WHAT NEEDS TO BE DONE
Search the data for the string "JavaSE", and report each line where it is found.

-- Opening Marker --

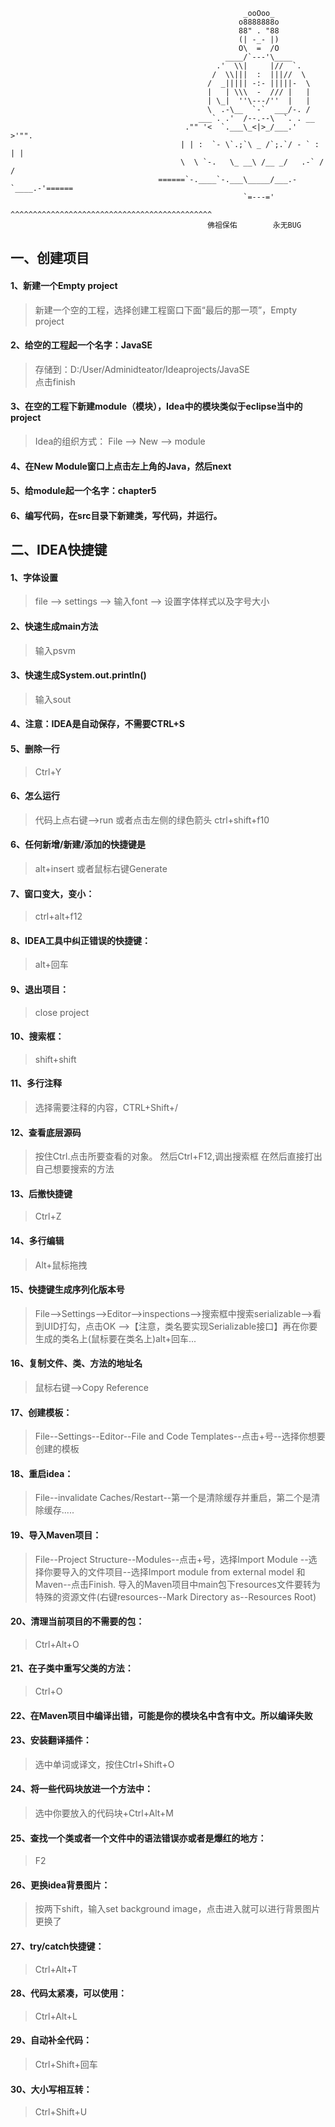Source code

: 
                          
                                                        _ooOoo_  
                                                       o8888888o  
                                                       88" . "88  
                                                       (| -_- |)  
                                                       O\  =  /O  
                                                    ____/`---'\____  
                                                  .'  \\|     |//  `.  
                                                 /  \\|||  :  |||//  \  
                                                /  _||||| -:- |||||-  \  
                                                |   | \\\  -  /// |   |  
                                                | \_|  ''\---/''  |   |  
                                                \  .-\__  `-`  ___/-. /  
                                              ___`. .'  /--.--\  `. . __  
                                           ."" '<  `.___\_<|>_/___.'  >'"".  
                                          | | :  `- \`.;`\ _ /`;.`/ - ` : | |  
                                          \  \ `-.   \_ __\ /__ _/   .-` /  /  
                                     ======`-.____`-.___\_____/___.-`____.-'======  
                                                        `=---='  
                                     ^^^^^^^^^^^^^^^^^^^^^^^^^^^^^^^^^^^^^^^^^^^^^  
                                                佛祖保佑        永无BUG  


## 一、创建项目
  #### 1、新建一个Empty project
  > 新建一个空的工程，选择创建工程窗口下面“最后的那一项”，Empty project

  #### 2、给空的工程起一个名字：JavaSE
  > 存储到：D:/User/Adminidteator/Ideaprojects/JavaSE  
    点击finish

  #### 3、在空的工程下新建module（模块），Idea中的模块类似于eclipse当中的project
  > Idea的组织方式：
        File --> New --> module

  #### 4、在New Module窗口上点击左上角的Java，然后next

  #### 5、给module起一个名字：chapter5

  #### 6、编写代码，在src目录下新建类，写代码，并运行。

## 二、IDEA快捷键
  #### 1、字体设置
  > file --> settings --> 输入font --> 设置字体样式以及字号大小
  
  #### 2、快速生成main方法
  > 输入psvm
  
  #### 3、快速生成System.out.println()
  > 输入sout
  
  #### 4、注意：IDEA是自动保存，不需要CTRL+S
  
  #### 5、删除一行
  > Ctrl+Y
  
  #### 6、怎么运行
  > 代码上点右键-->run
  > 或者点击左侧的绿色箭头
  > ctrl+shift+f10
  
  #### 6、任何新增/新建/添加的快捷键是
  > alt+insert
  > 或者鼠标右键Generate
  
  #### 7、窗口变大，变小：
  > ctrl+alt+f12
  
  #### 8、IDEA工具中纠正错误的快捷键：
  > alt+回车
  
  #### 9、退出项目：
  > close project
  
  #### 10、搜索框：
  > shift+shift
  
  #### 11、多行注释
  > 选择需要注释的内容，CTRL+Shift+/
  
  #### 12、查看底层源码
  > 按住Ctrl.点击所要查看的对象。
  > 然后Ctrl+F12,调出搜索框
  > 在然后直接打出自己想要搜索的方法
  
  #### 13、后撤快捷键
  > Ctrl+Z
  
  #### 14、多行编辑
  > Alt+鼠标拖拽
  
  #### 15、快捷键生成序列化版本号
  > File-->Settings-->Editor-->inspections-->搜索框中搜索serializable-->看到UID打勾，点击OK
  > -->【注意，类名要实现Serializable接口】再在你要生成的类名上(鼠标要在类名上)alt+回车...
  
  #### 16、复制文件、类、方法的地址名
  > 鼠标右键-->Copy Reference
  
  #### 17、创建模板：
  > File--Settings--Editor--File and Code Templates--点击+号--选择你想要创建的模板
  
  #### 18、重启idea：
  > File--invalidate Caches/Restart--第一个是清除缓存并重启，第二个是清除缓存.....
  
  #### 19、导入Maven项目：
  > File--Project Structure--Modules--点击+号，选择Import Module
  > --选择你要导入的文件项目--选择Import module from external model 和 Maven--点击Finish.
  > 导入的Maven项目中main包下resources文件要转为特殊的资源文件(右键resources--Mark Directory as--Resources Root)
  
  #### 20、清理当前项目的不需要的包：
  > Ctrl+Alt+O
  
  #### 21、在子类中重写父类的方法：
  > Ctrl+O
  
  #### 22、在Maven项目中编译出错，可能是你的模块名中含有中文。所以编译失败
  
  #### 23、安装翻译插件：
  > 选中单词或译文，按住Ctrl+Shift+O
  
  #### 24、将一些代码块放进一个方法中：
  > 选中你要放入的代码块+Ctrl+Alt+M
  
  #### 25、查找一个类或者一个文件中的语法错误亦或者是爆红的地方：
  > F2
  
  #### 26、更换idea背景图片：
  > 按两下shift，输入set background image，点击进入就可以进行背景图片更换了
  
  #### 27、try/catch快捷键：
  > Ctrl+Alt+T
  
  #### 28、代码太紧凑，可以使用：
  > Ctrl+Alt+L
  
  #### 29、自动补全代码：
  > Ctrl+Shift+回车
  
  #### 30、大小写相互转：
  > Ctrl+Shift+U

-- Closing Marker --

RESULT OF THE EXERCISE
  #### 2、给空的工程起一个名字：JavaSE
  > 存储到：D:/User/Adminidteator/Ideaprojects/JavaSE  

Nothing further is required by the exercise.